Only lines containing "risks" are wanted from the data below. Copy those lines.

===== RECORDS FOR PROCESSING =====

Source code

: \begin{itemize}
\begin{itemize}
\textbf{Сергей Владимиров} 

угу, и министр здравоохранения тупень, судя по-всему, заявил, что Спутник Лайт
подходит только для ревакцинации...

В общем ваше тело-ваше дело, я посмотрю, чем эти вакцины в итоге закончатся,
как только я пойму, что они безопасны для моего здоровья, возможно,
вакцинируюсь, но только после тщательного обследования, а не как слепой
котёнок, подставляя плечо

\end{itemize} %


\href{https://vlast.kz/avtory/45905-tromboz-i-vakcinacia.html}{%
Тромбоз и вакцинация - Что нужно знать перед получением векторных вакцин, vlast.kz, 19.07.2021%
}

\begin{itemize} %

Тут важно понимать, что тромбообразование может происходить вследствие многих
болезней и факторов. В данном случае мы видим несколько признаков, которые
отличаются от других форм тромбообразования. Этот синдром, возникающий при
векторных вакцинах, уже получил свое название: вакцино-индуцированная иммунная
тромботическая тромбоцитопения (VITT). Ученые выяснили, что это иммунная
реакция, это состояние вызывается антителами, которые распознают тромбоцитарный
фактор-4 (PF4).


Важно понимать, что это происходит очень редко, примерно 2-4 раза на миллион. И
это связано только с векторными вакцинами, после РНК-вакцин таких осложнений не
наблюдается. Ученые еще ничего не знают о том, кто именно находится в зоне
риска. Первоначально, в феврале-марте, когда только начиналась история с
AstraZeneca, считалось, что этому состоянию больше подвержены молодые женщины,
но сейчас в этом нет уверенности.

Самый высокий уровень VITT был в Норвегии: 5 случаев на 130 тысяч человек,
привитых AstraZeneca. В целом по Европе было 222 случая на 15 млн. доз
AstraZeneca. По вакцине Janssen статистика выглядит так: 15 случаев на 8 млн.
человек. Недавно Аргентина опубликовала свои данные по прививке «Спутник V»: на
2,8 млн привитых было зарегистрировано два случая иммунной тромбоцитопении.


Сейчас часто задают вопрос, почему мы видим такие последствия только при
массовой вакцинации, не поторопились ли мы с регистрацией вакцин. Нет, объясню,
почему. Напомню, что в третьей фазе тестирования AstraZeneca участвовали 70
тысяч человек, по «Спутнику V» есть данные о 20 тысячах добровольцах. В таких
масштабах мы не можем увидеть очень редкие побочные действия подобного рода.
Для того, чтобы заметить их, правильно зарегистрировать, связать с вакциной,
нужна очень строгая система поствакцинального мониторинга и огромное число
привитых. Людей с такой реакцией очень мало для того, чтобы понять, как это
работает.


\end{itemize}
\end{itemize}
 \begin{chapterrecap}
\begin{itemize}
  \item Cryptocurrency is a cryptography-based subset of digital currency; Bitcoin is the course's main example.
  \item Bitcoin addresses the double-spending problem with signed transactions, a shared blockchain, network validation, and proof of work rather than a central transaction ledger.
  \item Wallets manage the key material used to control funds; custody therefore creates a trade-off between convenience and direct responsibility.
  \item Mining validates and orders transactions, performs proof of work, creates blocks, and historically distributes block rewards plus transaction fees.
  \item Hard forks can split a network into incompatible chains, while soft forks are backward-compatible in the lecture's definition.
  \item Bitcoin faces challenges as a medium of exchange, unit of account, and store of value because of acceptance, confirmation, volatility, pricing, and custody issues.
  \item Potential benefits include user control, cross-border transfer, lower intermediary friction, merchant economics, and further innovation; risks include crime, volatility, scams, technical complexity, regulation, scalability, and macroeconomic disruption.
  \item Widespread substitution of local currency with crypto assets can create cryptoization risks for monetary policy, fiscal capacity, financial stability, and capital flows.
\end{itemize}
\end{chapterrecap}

=====

## [EXERCISE RESULT]
  \item Potential benefits include user control, cross-border transfer, lower intermediary friction, merchant economics, and further innovation; risks include crime, volatility, scams, technical complexity, regulation, scalability, and macroeconomic disruption.
  \item Widespread substitution of local currency with crypto assets can create cryptoization risks for monetary policy, fiscal capacity, financial stability, and capital flows.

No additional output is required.